WHAT IS EXPECTED: Starting with the line that contains "four integers, startLine, startColumn, endLine" and stopping after the line that contains "syntax tree has", copy the entries below exactly. Include nothing else.

Items listed in a dataset:
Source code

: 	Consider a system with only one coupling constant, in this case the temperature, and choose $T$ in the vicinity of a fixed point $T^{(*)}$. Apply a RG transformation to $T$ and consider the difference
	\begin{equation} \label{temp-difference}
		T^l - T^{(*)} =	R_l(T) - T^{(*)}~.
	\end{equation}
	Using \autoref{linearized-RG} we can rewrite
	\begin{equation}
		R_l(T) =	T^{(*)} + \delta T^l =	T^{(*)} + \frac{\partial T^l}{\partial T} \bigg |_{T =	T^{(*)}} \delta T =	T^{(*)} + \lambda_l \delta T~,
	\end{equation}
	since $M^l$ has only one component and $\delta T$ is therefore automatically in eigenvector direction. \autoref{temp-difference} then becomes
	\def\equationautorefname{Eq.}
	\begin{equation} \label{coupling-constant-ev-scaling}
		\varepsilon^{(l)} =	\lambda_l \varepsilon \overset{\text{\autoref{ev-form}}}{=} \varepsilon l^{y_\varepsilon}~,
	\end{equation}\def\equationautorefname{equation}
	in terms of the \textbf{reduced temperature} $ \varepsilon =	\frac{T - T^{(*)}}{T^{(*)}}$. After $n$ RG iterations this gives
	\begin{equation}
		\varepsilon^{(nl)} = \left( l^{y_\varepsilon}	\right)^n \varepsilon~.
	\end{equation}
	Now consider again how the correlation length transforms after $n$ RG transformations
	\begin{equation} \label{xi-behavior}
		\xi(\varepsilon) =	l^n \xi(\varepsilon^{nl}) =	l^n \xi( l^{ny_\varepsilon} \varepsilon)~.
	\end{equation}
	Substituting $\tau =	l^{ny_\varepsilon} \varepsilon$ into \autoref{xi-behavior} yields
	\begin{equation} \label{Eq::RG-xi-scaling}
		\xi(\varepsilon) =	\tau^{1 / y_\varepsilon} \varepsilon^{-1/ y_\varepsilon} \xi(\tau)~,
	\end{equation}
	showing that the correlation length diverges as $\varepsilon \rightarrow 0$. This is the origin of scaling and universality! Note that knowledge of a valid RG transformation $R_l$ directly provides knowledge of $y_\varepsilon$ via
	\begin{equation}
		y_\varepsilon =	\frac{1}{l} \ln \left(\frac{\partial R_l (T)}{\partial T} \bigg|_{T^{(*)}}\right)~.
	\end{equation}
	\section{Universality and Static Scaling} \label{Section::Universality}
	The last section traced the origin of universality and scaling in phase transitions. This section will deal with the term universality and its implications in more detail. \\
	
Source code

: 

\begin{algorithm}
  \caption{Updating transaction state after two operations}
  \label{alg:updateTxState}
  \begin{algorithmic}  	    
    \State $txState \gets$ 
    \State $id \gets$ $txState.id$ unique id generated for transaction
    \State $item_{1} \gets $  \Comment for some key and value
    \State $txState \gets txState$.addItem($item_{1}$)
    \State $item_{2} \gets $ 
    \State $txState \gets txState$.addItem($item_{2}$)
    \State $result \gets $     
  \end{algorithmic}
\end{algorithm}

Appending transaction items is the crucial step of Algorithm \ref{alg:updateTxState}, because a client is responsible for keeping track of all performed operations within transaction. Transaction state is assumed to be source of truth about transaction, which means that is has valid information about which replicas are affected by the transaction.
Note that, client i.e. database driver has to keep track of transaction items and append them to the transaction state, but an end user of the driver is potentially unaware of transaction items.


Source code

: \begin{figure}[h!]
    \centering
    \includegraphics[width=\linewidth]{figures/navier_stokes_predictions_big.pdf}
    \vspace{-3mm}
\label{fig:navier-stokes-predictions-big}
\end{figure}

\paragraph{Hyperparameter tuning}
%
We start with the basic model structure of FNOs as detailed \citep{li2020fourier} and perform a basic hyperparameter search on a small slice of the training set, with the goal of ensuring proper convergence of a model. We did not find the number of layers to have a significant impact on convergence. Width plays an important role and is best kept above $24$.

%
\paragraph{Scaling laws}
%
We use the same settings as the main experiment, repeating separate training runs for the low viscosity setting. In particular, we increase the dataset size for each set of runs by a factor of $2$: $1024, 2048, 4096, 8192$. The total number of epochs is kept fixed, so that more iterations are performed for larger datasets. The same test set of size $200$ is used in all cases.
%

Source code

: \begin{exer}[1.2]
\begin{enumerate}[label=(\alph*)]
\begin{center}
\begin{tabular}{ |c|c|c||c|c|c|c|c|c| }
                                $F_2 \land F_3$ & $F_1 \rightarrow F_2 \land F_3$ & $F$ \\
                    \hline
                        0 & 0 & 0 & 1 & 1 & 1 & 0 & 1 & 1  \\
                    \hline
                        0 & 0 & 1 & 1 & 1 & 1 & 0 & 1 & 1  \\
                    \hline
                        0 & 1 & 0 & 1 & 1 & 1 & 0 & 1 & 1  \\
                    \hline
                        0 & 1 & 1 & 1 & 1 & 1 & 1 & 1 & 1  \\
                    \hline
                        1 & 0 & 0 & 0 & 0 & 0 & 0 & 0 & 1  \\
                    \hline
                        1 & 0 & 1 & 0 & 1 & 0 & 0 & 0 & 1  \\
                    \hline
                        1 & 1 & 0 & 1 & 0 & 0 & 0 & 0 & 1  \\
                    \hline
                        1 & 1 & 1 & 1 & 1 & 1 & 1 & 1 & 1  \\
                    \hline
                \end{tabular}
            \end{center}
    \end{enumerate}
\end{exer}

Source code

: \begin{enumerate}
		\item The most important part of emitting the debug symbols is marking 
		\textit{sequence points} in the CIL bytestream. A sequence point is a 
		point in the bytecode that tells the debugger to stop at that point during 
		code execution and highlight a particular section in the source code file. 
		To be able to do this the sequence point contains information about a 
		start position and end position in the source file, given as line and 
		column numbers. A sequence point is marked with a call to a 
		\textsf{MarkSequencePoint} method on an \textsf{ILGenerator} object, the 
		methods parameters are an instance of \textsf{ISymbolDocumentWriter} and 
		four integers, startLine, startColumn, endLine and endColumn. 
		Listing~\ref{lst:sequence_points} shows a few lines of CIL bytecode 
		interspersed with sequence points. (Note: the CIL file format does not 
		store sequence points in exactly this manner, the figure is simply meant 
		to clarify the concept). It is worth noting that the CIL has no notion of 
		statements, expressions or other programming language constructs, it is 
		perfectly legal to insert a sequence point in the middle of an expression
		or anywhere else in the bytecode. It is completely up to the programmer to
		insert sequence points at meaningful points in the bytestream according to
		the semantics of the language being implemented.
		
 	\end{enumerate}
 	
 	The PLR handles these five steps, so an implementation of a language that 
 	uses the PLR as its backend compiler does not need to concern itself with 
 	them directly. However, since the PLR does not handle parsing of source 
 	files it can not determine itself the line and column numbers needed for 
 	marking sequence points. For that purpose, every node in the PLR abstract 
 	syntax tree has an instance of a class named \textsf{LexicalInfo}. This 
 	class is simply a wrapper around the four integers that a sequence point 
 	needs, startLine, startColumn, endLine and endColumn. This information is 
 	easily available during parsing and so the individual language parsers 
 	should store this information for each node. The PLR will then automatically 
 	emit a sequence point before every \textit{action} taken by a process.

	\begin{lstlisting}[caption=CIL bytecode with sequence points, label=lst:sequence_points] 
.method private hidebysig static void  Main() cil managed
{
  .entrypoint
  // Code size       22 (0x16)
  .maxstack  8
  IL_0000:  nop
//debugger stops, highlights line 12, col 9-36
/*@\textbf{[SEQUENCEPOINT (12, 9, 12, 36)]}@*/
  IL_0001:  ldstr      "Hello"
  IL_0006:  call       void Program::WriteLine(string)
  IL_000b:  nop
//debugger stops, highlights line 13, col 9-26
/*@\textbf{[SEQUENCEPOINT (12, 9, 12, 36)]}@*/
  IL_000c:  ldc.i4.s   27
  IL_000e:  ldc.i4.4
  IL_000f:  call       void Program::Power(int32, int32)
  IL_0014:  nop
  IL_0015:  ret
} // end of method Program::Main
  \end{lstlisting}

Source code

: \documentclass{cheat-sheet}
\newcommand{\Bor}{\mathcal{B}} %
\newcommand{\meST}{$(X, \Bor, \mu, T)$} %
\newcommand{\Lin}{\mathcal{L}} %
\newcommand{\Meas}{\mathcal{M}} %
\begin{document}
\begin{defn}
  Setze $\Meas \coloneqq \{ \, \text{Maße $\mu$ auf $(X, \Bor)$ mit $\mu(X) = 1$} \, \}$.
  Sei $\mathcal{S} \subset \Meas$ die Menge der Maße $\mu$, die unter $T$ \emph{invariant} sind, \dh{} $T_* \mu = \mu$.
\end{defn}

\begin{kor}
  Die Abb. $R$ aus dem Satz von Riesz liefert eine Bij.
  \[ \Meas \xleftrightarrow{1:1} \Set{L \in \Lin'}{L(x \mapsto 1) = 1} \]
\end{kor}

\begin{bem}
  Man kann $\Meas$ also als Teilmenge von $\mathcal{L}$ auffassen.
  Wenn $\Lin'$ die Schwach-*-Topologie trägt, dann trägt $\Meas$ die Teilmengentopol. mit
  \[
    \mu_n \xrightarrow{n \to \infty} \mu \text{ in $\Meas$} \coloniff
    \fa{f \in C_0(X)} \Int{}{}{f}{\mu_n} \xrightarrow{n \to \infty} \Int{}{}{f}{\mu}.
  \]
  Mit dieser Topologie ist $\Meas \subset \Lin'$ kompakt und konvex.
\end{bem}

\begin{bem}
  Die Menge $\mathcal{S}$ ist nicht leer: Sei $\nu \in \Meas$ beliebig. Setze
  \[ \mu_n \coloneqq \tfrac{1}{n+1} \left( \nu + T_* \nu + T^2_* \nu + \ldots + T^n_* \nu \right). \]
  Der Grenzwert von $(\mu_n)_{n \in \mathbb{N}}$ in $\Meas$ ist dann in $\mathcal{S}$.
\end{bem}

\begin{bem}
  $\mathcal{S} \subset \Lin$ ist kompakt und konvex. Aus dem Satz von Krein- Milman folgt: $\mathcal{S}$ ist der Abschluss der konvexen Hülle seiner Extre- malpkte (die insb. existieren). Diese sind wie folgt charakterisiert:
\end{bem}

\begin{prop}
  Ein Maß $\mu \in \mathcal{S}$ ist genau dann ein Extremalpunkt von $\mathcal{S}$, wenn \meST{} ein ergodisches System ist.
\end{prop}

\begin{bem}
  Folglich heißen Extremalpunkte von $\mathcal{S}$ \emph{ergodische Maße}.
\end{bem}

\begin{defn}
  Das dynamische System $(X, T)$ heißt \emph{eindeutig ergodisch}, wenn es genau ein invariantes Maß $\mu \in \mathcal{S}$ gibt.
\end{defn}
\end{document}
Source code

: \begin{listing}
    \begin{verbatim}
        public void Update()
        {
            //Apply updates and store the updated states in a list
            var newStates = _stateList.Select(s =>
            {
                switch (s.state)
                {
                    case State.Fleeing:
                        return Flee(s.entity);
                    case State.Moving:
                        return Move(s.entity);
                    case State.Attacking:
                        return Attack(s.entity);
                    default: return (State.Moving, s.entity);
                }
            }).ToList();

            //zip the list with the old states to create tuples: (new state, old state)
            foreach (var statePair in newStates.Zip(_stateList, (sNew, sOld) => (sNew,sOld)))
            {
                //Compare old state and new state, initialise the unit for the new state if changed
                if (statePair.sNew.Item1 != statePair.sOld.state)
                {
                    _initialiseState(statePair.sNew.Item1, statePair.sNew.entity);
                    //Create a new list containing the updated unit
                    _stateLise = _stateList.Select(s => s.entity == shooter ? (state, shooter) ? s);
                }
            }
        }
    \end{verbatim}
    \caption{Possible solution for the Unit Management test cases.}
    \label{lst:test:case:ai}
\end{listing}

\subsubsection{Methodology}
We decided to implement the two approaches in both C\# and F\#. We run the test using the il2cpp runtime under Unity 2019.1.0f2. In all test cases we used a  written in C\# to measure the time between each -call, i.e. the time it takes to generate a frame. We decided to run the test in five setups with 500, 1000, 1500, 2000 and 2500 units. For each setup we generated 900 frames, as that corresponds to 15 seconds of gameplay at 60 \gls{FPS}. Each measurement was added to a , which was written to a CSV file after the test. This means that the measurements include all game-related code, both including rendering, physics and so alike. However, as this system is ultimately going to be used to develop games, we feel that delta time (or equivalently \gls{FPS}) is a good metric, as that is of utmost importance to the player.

REPLY:
		four integers, startLine, startColumn, endLine and endColumn. 
		Listing~\ref{lst:sequence_points} shows a few lines of CIL bytecode 
		interspersed with sequence points. (Note: the CIL file format does not 
		store sequence points in exactly this manner, the figure is simply meant 
		to clarify the concept). It is worth noting that the CIL has no notion of 
		statements, expressions or other programming language constructs, it is 
		perfectly legal to insert a sequence point in the middle of an expression
		or anywhere else in the bytecode. It is completely up to the programmer to
		insert sequence points at meaningful points in the bytestream according to
		the semantics of the language being implemented.
		
 	\end{enumerate}
 	
 	The PLR handles these five steps, so an implementation of a language that 
 	uses the PLR as its backend compiler does not need to concern itself with 
 	them directly. However, since the PLR does not handle parsing of source 
 	files it can not determine itself the line and column numbers needed for 
 	marking sequence points. For that purpose, every node in the PLR abstract 
 	syntax tree has an instance of a class named \textsf{LexicalInfo}. This 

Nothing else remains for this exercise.